# What you should do:
Each line from the one containing "# Certificate viewer" through the final line of the data below must be repeated exactly.
Start of Input material
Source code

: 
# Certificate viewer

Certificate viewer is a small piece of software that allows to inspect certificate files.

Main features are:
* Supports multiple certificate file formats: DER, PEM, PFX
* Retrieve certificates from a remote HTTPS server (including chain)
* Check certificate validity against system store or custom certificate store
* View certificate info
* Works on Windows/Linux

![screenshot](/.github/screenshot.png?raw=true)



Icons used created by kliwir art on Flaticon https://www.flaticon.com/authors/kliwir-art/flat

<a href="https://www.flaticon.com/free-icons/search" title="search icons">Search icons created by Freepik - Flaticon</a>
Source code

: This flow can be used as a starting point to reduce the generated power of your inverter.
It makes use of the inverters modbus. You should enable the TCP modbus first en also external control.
End of Input material
# Response box:
# Certificate viewer

Certificate viewer is a small piece of software that allows to inspect certificate files.

Main features are:
* Supports multiple certificate file formats: DER, PEM, PFX
* Retrieve certificates from a remote HTTPS server (including chain)
* Check certificate validity against system store or custom certificate store
* View certificate info
* Works on Windows/Linux

![screenshot](/.github/screenshot.png?raw=true)



Icons used created by kliwir art on Flaticon https://www.flaticon.com/authors/kliwir-art/flat

<a href="https://www.flaticon.com/free-icons/search" title="search icons">Search icons created by Freepik - Flaticon</a>
Source code

: This flow can be used as a starting point to reduce the generated power of your inverter.
It makes use of the inverters modbus. You should enable the TCP modbus first en also external control.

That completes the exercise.